Inverter a lógica do sistema de transportes: quem hoje paga por
tudo no sistema de transportes de Salvador é o passageiro que
paga inteira. É ele quem paga a metade da sua meia-passagem,
a passagem dos policiais, dos idosos, dos carteiros, dos oficiais
de justiça... Esse jeito de manter o sistema funcionando se
chama “paga quem usa”: o usuário de transportes paga por
tudo no sistema. Isso já está completamente ultrapassado; as
cidades mais modernas hoje adotaram um outro sistema, que
pode ser chamado de “paga quem se beneficia”. Neste sistema,
aqueles que se beneficiam do sistema de transportes, como
industriais, comerciantes, e o próprio poder público passam a
pagar pelo transporte do qual se beneficiam: os industriais
passam a pagar o transporte dos trabalhadores que vão para
suas empresas, o poder público passa a pagar pelo transporte
dos trabalhadores que fazem algum tipo de serviço público
(carteiros, oficiais de justiça, etc.), e por aqueles com os quais
tem o dever de prestar assistência (idosos, deficientes físicos,
etc.). É preciso implementar medidas práticas para transformar
a lógica do sistema de transportes de Salvador da lógica do
“paga quem usa” para a lógica do “paga quem se beneficia”.
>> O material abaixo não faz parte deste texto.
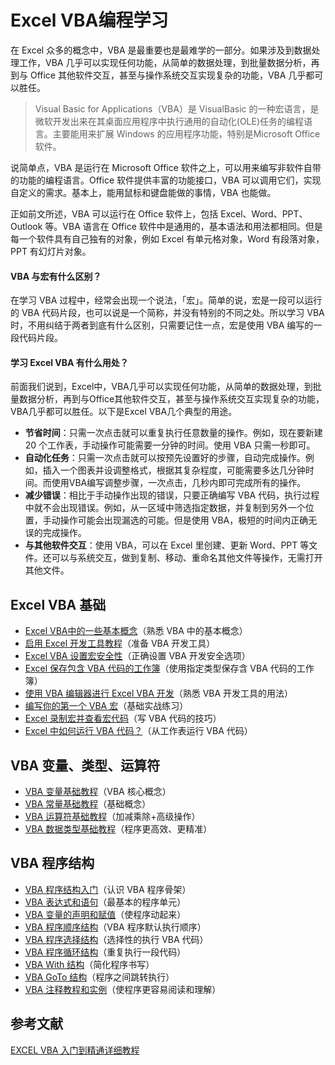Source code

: # Excel VBA编程学习

在 Excel 众多的概念中，VBA 是最重要也是最难学的一部分。如果涉及到数据处理工作，VBA 几乎可以实现任何功能，从简单的数据处理，到批量数据分析，再到与 Office 其他软件交互，甚至与操作系统交互实现复杂的功能，VBA 几乎都可以胜任。


> Visual Basic for Applications（VBA）是 VisualBasic 的一种宏语言，是微软开发出来在其桌面应用程序中执行通用的自动化(OLE)任务的编程语言。主要能用来扩展 Windows 的应用程序功能，特别是Microsoft Office软件。

说简单点，VBA 是运行在 Microsoft Office 软件之上，可以用来编写非软件自带的功能的编程语言。Office 软件提供丰富的功能接口，VBA 可以调用它们，实现自定义的需求。基本上，能用鼠标和键盘能做的事情，VBA 也能做。

正如前文所述，VBA 可以运行在 Office 软件上，包括 Excel、Word、PPT、Outlook 等。VBA 语言在 Office 软件中是通用的，基本语法和用法都相同。但是每一个软件具有自己独有的对象，例如 Excel 有单元格对象，Word 有段落对象，PPT 有幻灯片对象。

#### **VBA 与宏有什么区别？**

在学习 VBA 过程中，经常会出现一个说法，「宏」。简单的说，宏是一段可以运行的 VBA 代码片段，也可以说是一个简称，并没有特别的不同之处。所以学习 VBA 时，不用纠结于两者到底有什么区别，只需要记住一点，宏是使用 VBA 编写的一段代码片段。

#### **学习 Excel VBA 有什么用处？**

前面我们说到，Excel中，VBA几乎可以实现任何功能，从简单的数据处理，到批量数据分析，再到与Office其他软件交互，甚至与操作系统交互实现复杂的功能，VBA几乎都可以胜任。以下是Excel VBA几个典型的用途。

* **节省时间**：只需一次点击就可以重复执行任意数量的操作。例如，现在要新建 20 个工作表，手动操作可能需要一分钟的时间。使用 VBA 只需一秒即可。
* **自动化任务**：只需一次点击就可以按预先设置好的步骤，自动完成操作。例如，插入一个图表并设调整格式，根据其复杂程度，可能需要多达几分钟时间。而使用VBA编写调整步骤，一次点击，几秒内即可完成所有的操作。
* **减少错误**：相比于手动操作出现的错误，只要正确编写 VBA 代码，执行过程中就不会出现错误。例如，从一区域中筛选指定数据，并复制到另外一个位置，手动操作可能会出现漏选的可能。但是使用 VBA，极短的时间内正确无误的完成操作。
* **与其他软件交互**：使用 VBA，可以在 Excel 里创建、更新 Word、PPT 等文件。还可以与系统交互，做到复制、移动、重命名其他文件等操作，无需打开其他文件。

## Excel VBA 基础

* [Excel VBA中的一些基本概念](./docs/basic/basicConcepts.md)（熟悉 VBA 中的基本概念）
* [启用 Excel 开发工具教程](./docs/basic/enableExcelDevTool.md)（准备 VBA 开发工具）
* [Excel VBA 设置宏安全性](./docs/basic/setMacroSecurity.md)（正确设置 VBA 开发安全选项）
* [Excel 保存包含 VBA 代码的工作簿](./docs/basic/saveWorkbookContainVBACode.md)（使用指定类型保存含 VBA 代码的工作簿）
* [使用 VBA 编辑器进行 Excel VBA 开发](./docs/basic/excelVBADevelopmentUsingVBAEditor.md)（熟悉 VBA 开发工具的用法）
* [编写你的第一个 VBA 宏](./docs/basic/writeFirstVBAMacro.md)（基础实战练习）
* [Excel 录制宏并查看宏代码](./docs/basic/recordMacroAndViewMacroCode.md)（写 VBA 代码的技巧）
* [Excel 中如何运行 VBA 代码？](./docs/basic/runVBACodeInExcel.md)（从工作表运行 VBA 代码）

## VBA 变量、类型、运算符

* [VBA 变量基础教程](./docs/variablesTypesOperators/variables.md)（VBA 核心概念）
* [VBA 常量基础教程](./docs/variablesTypesOperators/constant.md)（基础概念）
* [VBA 运算符基础教程](./docs/variablesTypesOperators/operators.md)（加减乘除+高级操作）
* [VBA 数据类型基础教程](./docs/variablesTypesOperators/types.md)（程序更高效、更精准）

## VBA 程序结构
* [VBA 程序结构入门](./docs/programStructure/introduction.md)（认识 VBA 程序骨架）
* [VBA 表达式和语句](docs/programStructure/expressionsAndStatements.md)（最基本的程序单元）
* [VBA 变量的声明和赋值](./docs/programStructure/variableDeclarationAndAssignment.md)（使程序动起来）
* [VBA 程序顺序结构](./docs/programStructure/sequenceStructure.md)（VBA 程序默认执行顺序）
* [VBA 程序选择结构](./docs/programStructure/selectStructure.md)（选择性的执行 VBA 代码）
* [VBA 程序循环结构](./docs/programStructure/cyclicStructure.md)（重复执行一段代码）
* [VBA With 结构](./docs/programStructure/withStructure.md)（简化程序书写）
* [VBA GoTo 结构](./docs/programStructure/gotoStructure.md)（程序之间跳转执行）
* [VBA 注释教程和实例]()（使程序更容易阅读和理解）

## 参考文献

[EXCEL VBA 入门到精通详细教程](https://www.lanrenexcel.com/excel-vba-tutorial/)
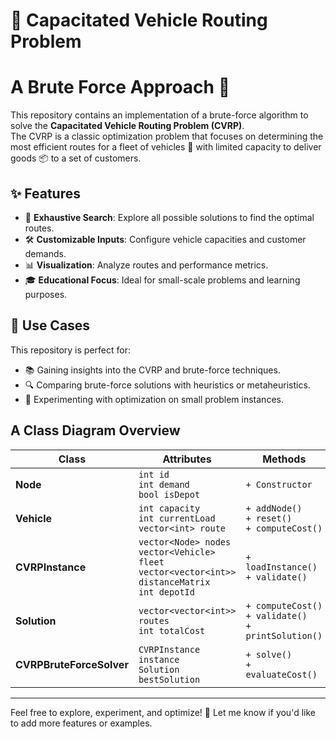 # 🚛 Capacitated Vehicle Routing Problem 
# A Brute Force Approach 💪

This repository contains an implementation of a brute-force algorithm to solve the **Capacitated Vehicle Routing Problem (CVRP)**.  
The CVRP is a classic optimization problem that focuses on determining the most efficient routes for a fleet of vehicles 🚐 with limited capacity to deliver goods 📦 to a set of customers.  

## ✨ Features  
- 🧠 **Exhaustive Search**: Explore all possible solutions to find the optimal routes.  
- 🛠️ **Customizable Inputs**: Configure vehicle capacities and customer demands.  
- 📊 **Visualization**: Analyze routes and performance metrics.  
- 🎓 **Educational Focus**: Ideal for small-scale problems and learning purposes.  

## 🚀 Use Cases  
This repository is perfect for:  
- 📚 Gaining insights into the CVRP and brute-force techniques.  
- 🔍 Comparing brute-force solutions with heuristics or metaheuristics.  
- 🧪 Experimenting with optimization on small problem instances.  

## A Class Diagram Overview

| Class                | Attributes                                      | Methods                           |
|----------------------|-------------------------------------------------|-----------------------------------|
| **Node**             | `int id`<br>`int demand`<br>`bool isDepot`      | `+ Constructor`                   |
| **Vehicle**          | `int capacity`<br>`int currentLoad`<br>`vector<int> route` | `+ addNode()`<br>`+ reset()`<br>`+ computeCost()` |
| **CVRPInstance**     | `vector<Node> nodes`<br>`vector<Vehicle> fleet`<br>`vector<vector<int>> distanceMatrix`<br>`int depotId` | `+ loadInstance()`<br>`+ validate()` |
| **Solution**         | `vector<vector<int>> routes`<br>`int totalCost` | `+ computeCost()`<br>`+ validate()`<br>`+ printSolution()` |
| **CVRPBruteForceSolver** | `CVRPInstance instance`<br>`Solution bestSolution` | `+ solve()`<br>`+ evaluateCost()` |

---

Feel free to explore, experiment, and optimize! 🧩 Let me know if you'd like to add more features or examples.  
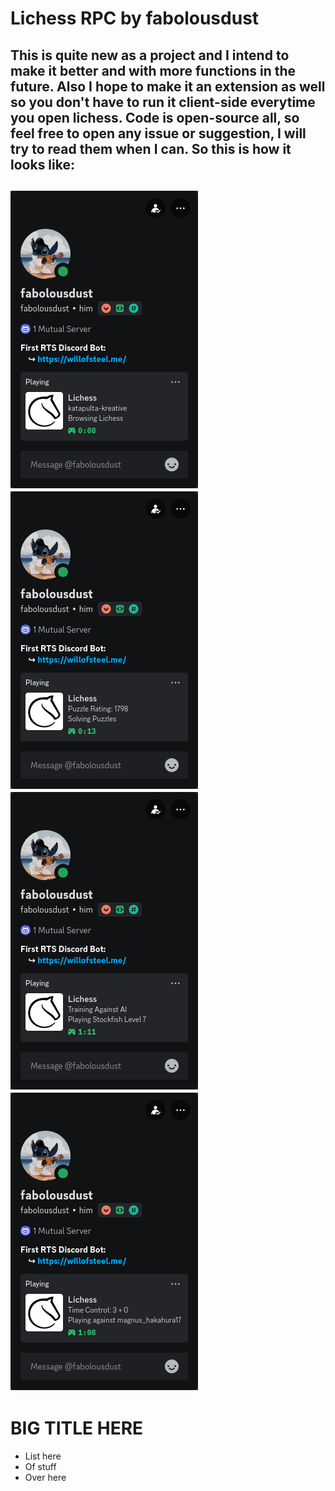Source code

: # Lichess RPC by fabolousdust

This is quite new as a project and I intend to make it better and with more functions in the future. Also I hope to make it an extension as well so you don't have to run it client-side everytime you open lichess. Code is open-source all, so feel free to open any issue or suggestion, I will try to read them when I can. So this is how it looks like:
---
![](lichess_rpc_first.png) ![](lichess_rpc_second.png)
![](lichess_rpc_third.png) ![](lichess_rpc_fourth.png)
---

# BIG TITLE HERE

- List here  
- Of stuff  
- Over here  
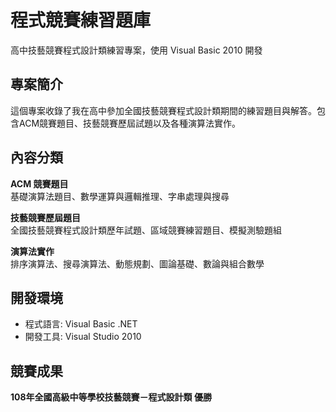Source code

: # 程式競賽練習題庫

高中技藝競賽程式設計類練習專案，使用 Visual Basic 2010 開發

## 專案簡介

這個專案收錄了我在高中參加全國技藝競賽程式設計類期間的練習題目與解答。包含ACM競賽題目、技藝競賽歷屆試題以及各種演算法實作。

## 內容分類

**ACM 競賽題目**  
基礎演算法題目、數學運算與邏輯推理、字串處理與搜尋

**技藝競賽歷屆題目**  
全國技藝競賽程式設計類歷年試題、區域競賽練習題目、模擬測驗題組

**演算法實作**  
排序演算法、搜尋演算法、動態規劃、圖論基礎、數論與組合數學

## 開發環境

- 程式語言: Visual Basic .NET
- 開發工具: Visual Studio 2010


## 競賽成果

**108年全國高級中等學校技藝競賽－程式設計類 優勝**


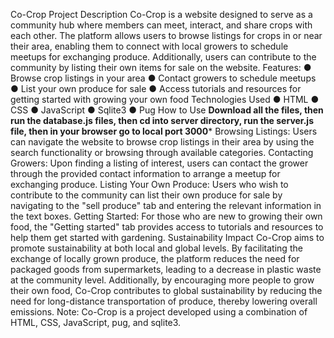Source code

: Co-Crop
Project Description
Co-Crop is a website designed to serve as a community hub where members can meet,
interact, and share crops with each other. The platform allows users to browse listings
for crops in or near their area, enabling them to connect with local growers to schedule
meetups for exchanging produce. Additionally, users can contribute to the community
by listing their own items for sale on the website.
Features:
● Browse crop listings in your area
● Contact growers to schedule meetups
● List your own produce for sale
● Access tutorials and resources for getting started with growing your own food
Technologies Used
● HTML
● CSS
● JavaScript
● Sqlite3
● Pug
How to Use
******Download all the files, then run the database.js files, then cd into server directory, run the server.js file, then in your browser go to local port 3000*******
Browsing Listings: Users can navigate the website to browse crop listings in their
area by using the search functionality or browsing through available categories.
Contacting Growers: Upon finding a listing of interest, users can contact the
grower through the provided contact information to arrange a meetup for
exchanging produce.
Listing Your Own Produce: Users who wish to contribute to the community can
list their own produce for sale by navigating to the "sell produce" tab and entering
the relevant information in the text boxes.
Getting Started: For those who are new to growing their own food, the "Getting
started" tab provides access to tutorials and resources to help them get started
with gardening.
Sustainability Impact
Co-Crop aims to promote sustainability at both local and global levels. By facilitating the
exchange of locally grown produce, the platform reduces the need for packaged goods
from supermarkets, leading to a decrease in plastic waste at the community level.
Additionally, by encouraging more people to grow their own food, Co-Crop contributes to
global sustainability by reducing the need for long-distance transportation of produce,
thereby lowering overall emissions.
Note: Co-Crop is a project developed using a combination of HTML, CSS, JavaScript, pug,
and sqlite3.
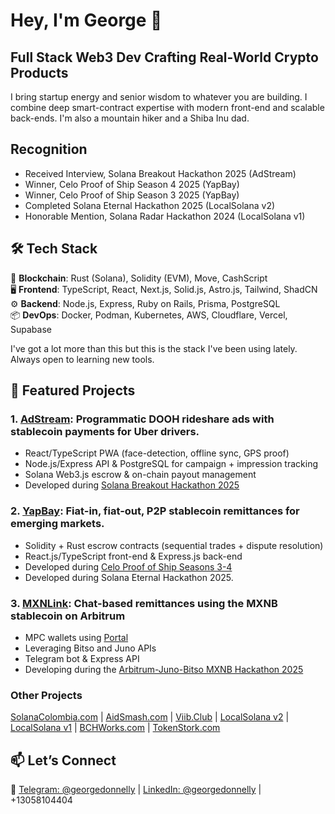 # Hey, I'm George 👋

## Full Stack Web3 Dev Crafting Real-World Crypto Products
I bring startup energy and senior wisdom to whatever you are building. I combine deep smart-contract expertise with modern front-end and scalable back-ends. I'm also a mountain hiker and a Shiba Inu dad.

## Recognition
- Received Interview, Solana Breakout Hackathon 2025 (AdStream)
- Winner, Celo Proof of Ship Season 4 2025  (YapBay)
- Winner, Celo Proof of Ship Season 3 2025  (YapBay)
- Completed Solana Eternal Hackathon 2025 (LocalSolana v2)
- Honorable Mention, Solana Radar Hackathon 2024 (LocalSolana v1)

## 🛠️ Tech Stack  
🦀 **Blockchain**: Rust (Solana), Solidity (EVM), Move, CashScript  
🖥️ **Frontend**: TypeScript, React, Next.js, Solid.js, Astro.js, Tailwind, ShadCN  
⚙️ **Backend**: Node.js, Express, Ruby on Rails, Prisma, PostgreSQL  
📦 **DevOps**: Docker, Podman, Kubernetes, AWS, Cloudflare, Vercel, Supabase  

I've got a lot more than this but this is the stack I've been using lately. Always open to learning new tools.

## 🚀 Featured Projects

### 1. [AdStream](https://www.adstream.gg): Programmatic DOOH rideshare ads with stablecoin payments for Uber drivers.  
- React/TypeScript PWA (face-detection, offline sync, GPS proof)  
- Node.js/Express API & PostgreSQL for campaign + impression tracking  
- Solana Web3.js escrow & on-chain payout management
- Developed during [Solana Breakout Hackathon 2025](https://arena.colosseum.org/projects/explore/adstream)

### 2. [YapBay](https://github.com/Panmoni/yapbay): Fiat-in, fiat-out, P2P stablecoin remittances for emerging markets. 
- Solidity + Rust escrow contracts (sequential trades + dispute resolution)  
- React.js/TypeScript front-end & Express.js back-end
- Developed during [Celo Proof of Ship Seasons 3-4](https://gap.karmahq.xyz/project/yapbay-p2p-stablecoin-remittances)
- Developed during Solana Eternal Hackathon 2025.

### 3. [MXNLink](https://github.com/Panmoni/mxnlink): Chat-based remittances using the MXNB stablecoin on Arbitrum 
- MPC wallets using [Portal](https://PortalHQ.io/)
- Leveraging Bitso and Juno APIs
- Telegram bot & Express API
- Developing during the [Arbitrum-Juno-Bitso MXNB Hackathon 2025](https://eventornado.com/event/mxnbhackathon)

### Other Projects

[SolanaColombia.com](https://github.com/Panmoni/solanacolombia-www) | [AidSmash.com](https://github.com/Panmoni/aidsmash) | [Viib.Club](https://github.com/Panmoni/viibclub) | [LocalSolana v2](https://github.com/Panmoni/localsolana) | [LocalSolana v1](https://github.com/openpeer/localsolana) | [BCHWorks.com](https://github.com/Panmoni/bitcoincashsite-www) | [TokenStork.com](https://github.com/Panmoni/tokenstork)

## 📫 Let’s Connect
🔗 [Telegram: @georgedonnelly](https://t.me/georgedonnelly) | [LinkedIn: @georgedonnelly](https://www.linkedin.com/in/georgedonnelly/) | +13058104404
Municipalizar os transportes: o sistema de transporte é dominado
por uma quantidade de empresas que ninguém sabe de quem
são, a quem respondem, nem nada, e pensam apenas no lucro.
Se o prefeito acha mesmo que passagem – e transporte público
– é questão de “inclusão social”, ele tem que expropriar todas
as empresas sem indenização, e deixar a administração do
sistema de transportes com um conselho composto por
trabalhadores rodoviários e usuários de ônibus. Qualquer outra
solução é falsa, e só fará empurrar o problema com a barriga
para que outro prefeito o resolva; enquanto a própria
população não tiver total controle sobre os transportes, será
inviável um transportes verdadeiramente democrático.